Adaptations outside Thailand may substitute local greens for water spinach or reduce the coconut milk for a lighter consistency.

==Cultural significance==

===Festivals and ritual meals===
Kaeng Thepho is commonly prepared and offered at temple ceremonies, where it is shared among monks and laypeople as part of merit-making rituals.
It appears in traditional Thai cuisine collections describing foods for communal feasts, symbolizing balance and abundance

During local festivals in Central Thailand, it is offered alongside other Thai curries such as Kaeng som and Kaeng phet, representing a connection between religious devotion and everyday nourishment.

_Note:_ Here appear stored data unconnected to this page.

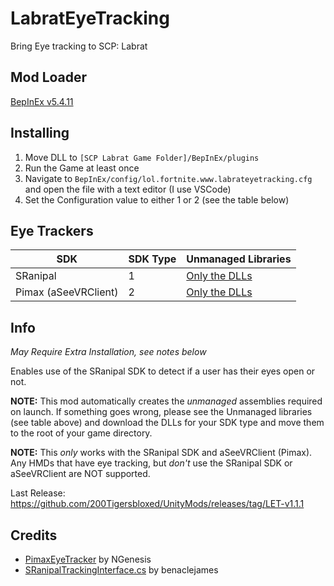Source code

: # LabratEyeTracking

Bring Eye tracking to SCP: Labrat

## Mod Loader

[BepInEx v5.4.11](https://github.com/BepInEx/BepInEx/releases/tag/v5.4.11)

## Installing

1) Move DLL to `[SCP Labrat Game Folder]/BepInEx/plugins`
2) Run the Game at least once
3) Navigate to `BepInEx/config/lol.fortnite.www.labrateyetracking.cfg` and open the file with a text editor (I use VSCode)
4) Set the Configuration value to either 1 or 2 (see the table below)

## Eye Trackers

|SDK|SDK Type<int>|Unmanaged Libraries|
|---|---|---|
|SRanipal|1|[Only the DLLs](https://github.com/200Tigersbloxed/UnityMods/tree/main/LabratEyeTracking/LabratEyeTracking/SRanipal)|
|Pimax (aSeeVRClient)|2|[Only the DLLs](https://github.com/200Tigersbloxed/UnityMods/tree/main/LabratEyeTracking/LabratEyeTracking/PimaxEyeTracker)|

## Info

*May Require Extra Installation, see notes below*

Enables use of the SRanipal SDK to detect if a user has their eyes open or not.

**NOTE:** This mod automatically creates the *unmanaged* assemblies required on launch. If something goes wrong, please see the Unmanaged libraries (see table above) and download the DLLs for your SDK type and move them to the root of your game directory.

**NOTE:** This *only* works with the SRanipal SDK and aSeeVRClient (Pimax). Any HMDs that have eye tracking, but *don't* use the SRanipal SDK or aSeeVRClient are NOT supported.

Last Release: https://github.com/200Tigersbloxed/UnityMods/releases/tag/LET-v1.1.1
  
## Credits

+ [PimaxEyeTracker](https://github.com/NGenesis/PimaxEyeTracker) by NGenesis
+ [SRanipalTrackingInterface.cs](https://github.com/benaclejames/VRCFaceTracking/blob/master/VRCFaceTracking/SRanipalTrackingInterface.cs) by benaclejames
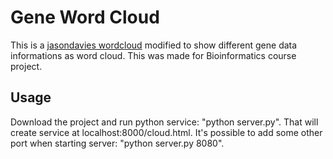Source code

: 
# Gene Word Cloud

This is a [jasondavies wordcloud](http://www.jasondavies.com/wordcloud/) modified to show different gene data informations as word cloud.
This was made for Bioinformatics course project. 


## Usage

Download the project and run python service: "python server.py".
That will create service at localhost:8000/cloud.html.
It's possible to add some other port when starting server: "python server.py 8080".

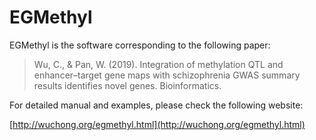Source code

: # EGMethyl

EGMethyl is the software corresponding to the following paper:

> Wu, C., & Pan, W. (2019). Integration of methylation QTL and enhancer–target gene maps with schizophrenia GWAS summary results identifies novel genes. Bioinformatics.

For detailed manual and examples, please check the following website:

[http://wuchong.org/egmethyl.html](http://wuchong.org/egmethyl.html)

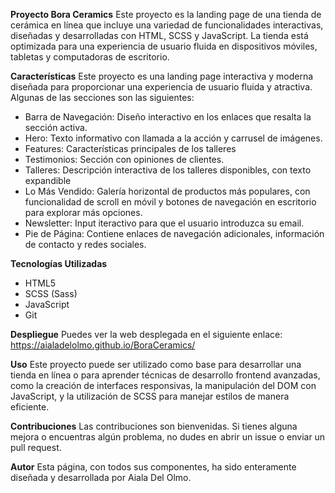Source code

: **Proyecto Bora Ceramics**
Este proyecto es la landing page de una tienda de cerámica en línea que incluye una variedad de funcionalidades interactivas, diseñadas y desarrolladas con HTML, SCSS y JavaScript. 
La tienda está optimizada para una experiencia de usuario fluida en dispositivos móviles, tabletas y computadoras de escritorio.

**Características**
Este proyecto es una landing page interactiva y moderna diseñada para proporcionar una experiencia de usuario fluida y atractiva.
Algunas de las secciones son las siguientes:
 - Barra de Navegación: Diseño interactivo en los enlaces que resalta la sección activa.
 - Hero: Texto informativo con llamada a la acción y carrusel de imágenes.
 - Features: Características principales de los talleres
 - Testimonios: Sección con opiniones de clientes.
 - Talleres: Descripción interactiva de los talleres disponibles, con texto expandible
 - Lo Más Vendido: Galería horizontal de productos más populares, con funcionalidad de scroll en móvil y botones de navegación en escritorio para explorar más opciones.
 - Newsletter: Input iteractivo para que el usuario introduzca su email.
 - Pie de Página: Contiene enlaces de navegación adicionales, información de contacto y redes sociales.

**Tecnologías Utilizadas**
 - HTML5
 - SCSS (Sass)
 - JavaScript
 - Git

**Despliegue**
Puedes ver la web desplegada en el siguiente enlace: https://aialadelolmo.github.io/BoraCeramics/

**Uso**
Este proyecto puede ser utilizado como base para desarrollar una tienda en línea o para aprender técnicas de desarrollo frontend avanzadas, como la creación de interfaces responsivas, la manipulación del DOM con JavaScript, y la utilización de SCSS para manejar estilos de manera eficiente.

**Contribuciones**
Las contribuciones son bienvenidas. Si tienes alguna mejora o encuentras algún problema, no dudes en abrir un issue o enviar un pull request.

**Autor**
Esta página, con todos sus componentes, ha sido enteramente diseñada y desarrollada por Aiala Del Olmo.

===Representation in media and literature===
Kaeng Thepho appears in early Thai literature, notably in Kap He Chom Khrueang Khao Wan, a royal poem composed during the reign of King Rama II.
In this poem, the curry is celebrated for its rich flavor and glistening fat, evoking imagery of luxury and heavenly delight.

In modern times, Kaeng Thepho is referenced in culinary media and cookbooks that highlight traditional Thai cuisine, where it is associated with home-style cooking and is preserved as part of the country’s intangible cultural heritage.